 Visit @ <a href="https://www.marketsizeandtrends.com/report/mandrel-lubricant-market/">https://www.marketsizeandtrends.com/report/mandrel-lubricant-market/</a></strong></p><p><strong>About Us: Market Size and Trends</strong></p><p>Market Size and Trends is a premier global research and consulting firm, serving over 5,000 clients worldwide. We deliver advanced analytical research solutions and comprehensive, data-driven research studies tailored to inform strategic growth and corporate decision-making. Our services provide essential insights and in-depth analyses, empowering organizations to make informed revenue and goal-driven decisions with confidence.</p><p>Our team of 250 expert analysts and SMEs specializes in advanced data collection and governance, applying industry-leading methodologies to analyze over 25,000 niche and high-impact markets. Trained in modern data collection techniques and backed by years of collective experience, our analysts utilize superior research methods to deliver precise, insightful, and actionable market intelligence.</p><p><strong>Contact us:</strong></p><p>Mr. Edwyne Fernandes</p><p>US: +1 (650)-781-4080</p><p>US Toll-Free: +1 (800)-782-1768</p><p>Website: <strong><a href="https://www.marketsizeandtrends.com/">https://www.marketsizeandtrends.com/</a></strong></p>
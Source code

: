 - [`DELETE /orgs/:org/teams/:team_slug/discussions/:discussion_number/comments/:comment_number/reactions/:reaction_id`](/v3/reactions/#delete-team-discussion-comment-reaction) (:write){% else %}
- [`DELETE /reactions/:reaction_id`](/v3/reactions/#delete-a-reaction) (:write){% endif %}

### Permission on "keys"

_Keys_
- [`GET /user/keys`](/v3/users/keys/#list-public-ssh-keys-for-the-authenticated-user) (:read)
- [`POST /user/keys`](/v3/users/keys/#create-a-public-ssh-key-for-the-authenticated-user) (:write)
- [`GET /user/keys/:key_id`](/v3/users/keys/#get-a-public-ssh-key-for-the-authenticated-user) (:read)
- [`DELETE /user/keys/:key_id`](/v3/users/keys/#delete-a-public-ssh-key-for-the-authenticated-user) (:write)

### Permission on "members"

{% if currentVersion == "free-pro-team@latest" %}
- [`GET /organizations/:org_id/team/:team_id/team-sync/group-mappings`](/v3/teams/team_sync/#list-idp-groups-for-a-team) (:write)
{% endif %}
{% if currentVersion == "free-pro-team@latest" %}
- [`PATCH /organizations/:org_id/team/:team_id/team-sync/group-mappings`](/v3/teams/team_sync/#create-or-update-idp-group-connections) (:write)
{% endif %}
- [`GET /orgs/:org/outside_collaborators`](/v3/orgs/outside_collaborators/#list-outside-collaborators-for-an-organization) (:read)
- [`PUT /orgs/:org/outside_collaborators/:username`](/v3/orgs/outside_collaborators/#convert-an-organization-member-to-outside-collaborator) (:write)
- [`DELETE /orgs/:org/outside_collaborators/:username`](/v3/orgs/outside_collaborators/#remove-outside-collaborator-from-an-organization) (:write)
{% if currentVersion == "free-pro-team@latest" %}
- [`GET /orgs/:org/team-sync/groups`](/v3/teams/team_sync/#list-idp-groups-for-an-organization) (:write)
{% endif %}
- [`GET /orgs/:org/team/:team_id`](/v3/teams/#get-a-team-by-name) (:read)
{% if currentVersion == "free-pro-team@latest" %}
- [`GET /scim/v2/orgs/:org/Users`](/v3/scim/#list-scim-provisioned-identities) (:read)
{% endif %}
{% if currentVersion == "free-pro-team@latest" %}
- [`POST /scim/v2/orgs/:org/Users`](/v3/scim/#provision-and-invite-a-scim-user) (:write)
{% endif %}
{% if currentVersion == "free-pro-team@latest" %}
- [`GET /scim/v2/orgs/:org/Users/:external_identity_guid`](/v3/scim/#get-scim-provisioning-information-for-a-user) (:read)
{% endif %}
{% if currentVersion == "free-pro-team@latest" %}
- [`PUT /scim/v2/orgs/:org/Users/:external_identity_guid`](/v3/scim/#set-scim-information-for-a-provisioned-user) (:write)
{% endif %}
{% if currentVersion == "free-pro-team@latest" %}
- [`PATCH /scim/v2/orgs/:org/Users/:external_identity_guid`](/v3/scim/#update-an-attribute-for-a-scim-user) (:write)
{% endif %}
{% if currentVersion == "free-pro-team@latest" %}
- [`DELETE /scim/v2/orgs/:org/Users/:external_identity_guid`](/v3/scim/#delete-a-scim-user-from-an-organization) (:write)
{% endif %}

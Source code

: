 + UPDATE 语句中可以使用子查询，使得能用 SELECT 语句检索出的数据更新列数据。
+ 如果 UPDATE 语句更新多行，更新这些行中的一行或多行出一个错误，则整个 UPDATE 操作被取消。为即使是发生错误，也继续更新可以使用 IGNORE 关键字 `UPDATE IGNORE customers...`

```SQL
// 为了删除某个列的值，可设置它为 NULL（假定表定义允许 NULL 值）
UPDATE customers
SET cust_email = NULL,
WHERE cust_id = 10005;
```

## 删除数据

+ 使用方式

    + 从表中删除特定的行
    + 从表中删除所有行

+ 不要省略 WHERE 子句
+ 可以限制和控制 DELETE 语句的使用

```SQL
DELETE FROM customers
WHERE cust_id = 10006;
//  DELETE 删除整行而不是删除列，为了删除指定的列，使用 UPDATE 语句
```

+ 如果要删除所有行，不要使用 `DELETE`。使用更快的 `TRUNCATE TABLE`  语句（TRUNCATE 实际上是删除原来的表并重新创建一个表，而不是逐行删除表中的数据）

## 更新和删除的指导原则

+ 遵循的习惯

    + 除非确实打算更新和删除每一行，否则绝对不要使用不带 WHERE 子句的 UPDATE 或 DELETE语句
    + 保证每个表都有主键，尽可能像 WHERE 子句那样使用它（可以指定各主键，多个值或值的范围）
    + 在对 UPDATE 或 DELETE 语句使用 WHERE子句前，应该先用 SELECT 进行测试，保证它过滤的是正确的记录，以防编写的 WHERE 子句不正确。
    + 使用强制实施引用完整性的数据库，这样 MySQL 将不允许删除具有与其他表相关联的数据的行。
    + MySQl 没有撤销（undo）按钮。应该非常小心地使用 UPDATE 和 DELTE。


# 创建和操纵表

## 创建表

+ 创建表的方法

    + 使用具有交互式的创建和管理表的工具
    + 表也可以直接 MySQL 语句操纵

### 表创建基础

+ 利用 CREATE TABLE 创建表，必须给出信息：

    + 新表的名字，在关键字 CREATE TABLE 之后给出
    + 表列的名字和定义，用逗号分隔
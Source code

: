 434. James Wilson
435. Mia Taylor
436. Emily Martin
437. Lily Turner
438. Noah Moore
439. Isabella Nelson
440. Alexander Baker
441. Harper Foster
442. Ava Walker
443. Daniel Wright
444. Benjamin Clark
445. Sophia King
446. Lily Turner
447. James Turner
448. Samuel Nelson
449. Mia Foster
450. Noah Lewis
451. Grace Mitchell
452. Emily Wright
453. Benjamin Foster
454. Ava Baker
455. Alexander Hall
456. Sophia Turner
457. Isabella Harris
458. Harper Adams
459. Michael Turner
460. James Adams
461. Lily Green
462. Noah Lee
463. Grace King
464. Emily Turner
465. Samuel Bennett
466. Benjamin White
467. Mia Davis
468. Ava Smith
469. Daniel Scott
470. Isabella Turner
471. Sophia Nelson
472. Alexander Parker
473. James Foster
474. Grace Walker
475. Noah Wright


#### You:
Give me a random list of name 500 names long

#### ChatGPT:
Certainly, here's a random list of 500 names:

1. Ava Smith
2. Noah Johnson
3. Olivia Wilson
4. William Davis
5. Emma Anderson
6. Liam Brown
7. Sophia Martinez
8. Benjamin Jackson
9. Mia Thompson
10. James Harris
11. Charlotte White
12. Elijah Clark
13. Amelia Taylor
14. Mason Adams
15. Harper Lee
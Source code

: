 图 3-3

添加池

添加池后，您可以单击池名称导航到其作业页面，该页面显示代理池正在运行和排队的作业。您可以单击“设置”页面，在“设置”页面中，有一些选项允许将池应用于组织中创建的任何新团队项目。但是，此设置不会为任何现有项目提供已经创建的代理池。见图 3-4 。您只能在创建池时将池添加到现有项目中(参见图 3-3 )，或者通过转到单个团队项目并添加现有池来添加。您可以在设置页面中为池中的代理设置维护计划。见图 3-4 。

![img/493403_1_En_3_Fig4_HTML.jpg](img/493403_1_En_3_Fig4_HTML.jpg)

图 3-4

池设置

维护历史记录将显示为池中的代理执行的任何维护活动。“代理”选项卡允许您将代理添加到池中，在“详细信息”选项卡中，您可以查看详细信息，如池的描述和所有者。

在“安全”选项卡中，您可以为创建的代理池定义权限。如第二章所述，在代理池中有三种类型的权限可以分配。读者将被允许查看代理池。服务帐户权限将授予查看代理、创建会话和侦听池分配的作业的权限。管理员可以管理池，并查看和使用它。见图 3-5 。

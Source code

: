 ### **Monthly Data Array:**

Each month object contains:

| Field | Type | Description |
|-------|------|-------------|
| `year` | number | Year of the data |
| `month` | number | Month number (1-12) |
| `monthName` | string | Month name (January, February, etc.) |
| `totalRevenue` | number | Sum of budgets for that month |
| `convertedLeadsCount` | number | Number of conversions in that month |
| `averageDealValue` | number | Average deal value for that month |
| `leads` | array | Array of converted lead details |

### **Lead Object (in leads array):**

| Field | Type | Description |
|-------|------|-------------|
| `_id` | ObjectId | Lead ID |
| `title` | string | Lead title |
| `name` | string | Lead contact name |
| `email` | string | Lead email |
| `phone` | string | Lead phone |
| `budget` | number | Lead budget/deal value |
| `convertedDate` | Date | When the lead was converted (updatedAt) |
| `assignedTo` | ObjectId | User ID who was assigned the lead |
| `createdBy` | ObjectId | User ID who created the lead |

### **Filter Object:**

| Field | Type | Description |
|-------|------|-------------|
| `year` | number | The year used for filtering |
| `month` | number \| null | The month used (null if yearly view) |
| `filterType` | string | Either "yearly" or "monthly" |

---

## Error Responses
-*-*-
Task requirements »
Output exactly the lines of the material above from the one containing "14. Mason Adams" up to and including the one containing "ObjectId | Lead ID |".

Result for this exercise »
14. Mason Adams
15. Harper Lee
Source code

: 图 3-3

添加池

添加池后，您可以单击池名称导航到其作业页面，该页面显示代理池正在运行和排队的作业。您可以单击“设置”页面，在“设置”页面中，有一些选项允许将池应用于组织中创建的任何新团队项目。但是，此设置不会为任何现有项目提供已经创建的代理池。见图 3-4 。您只能在创建池时将池添加到现有项目中(参见图 3-3 )，或者通过转到单个团队项目并添加现有池来添加。您可以在设置页面中为池中的代理设置维护计划。见图 3-4 。

![img/493403_1_En_3_Fig4_HTML.jpg](img/493403_1_En_3_Fig4_HTML.jpg)

图 3-4

池设置

维护历史记录将显示为池中的代理执行的任何维护活动。“代理”选项卡允许您将代理添加到池中，在“详细信息”选项卡中，您可以查看详细信息，如池的描述和所有者。

在“安全”选项卡中，您可以为创建的代理池定义权限。如第二章所述，在代理池中有三种类型的权限可以分配。读者将被允许查看代理池。服务帐户权限将授予查看代理、创建会话和侦听池分配的作业的权限。管理员可以管理池，并查看和使用它。见图 3-5 。

Source code

: ### **Monthly Data Array:**

Each month object contains:

| Field | Type | Description |
|-------|------|-------------|
| `year` | number | Year of the data |
| `month` | number | Month number (1-12) |
| `monthName` | string | Month name (January, February, etc.) |
| `totalRevenue` | number | Sum of budgets for that month |
| `convertedLeadsCount` | number | Number of conversions in that month |
| `averageDealValue` | number | Average deal value for that month |
| `leads` | array | Array of converted lead details |

### **Lead Object (in leads array):**

| Field | Type | Description |
|-------|------|-------------|
| `_id` | ObjectId | Lead ID |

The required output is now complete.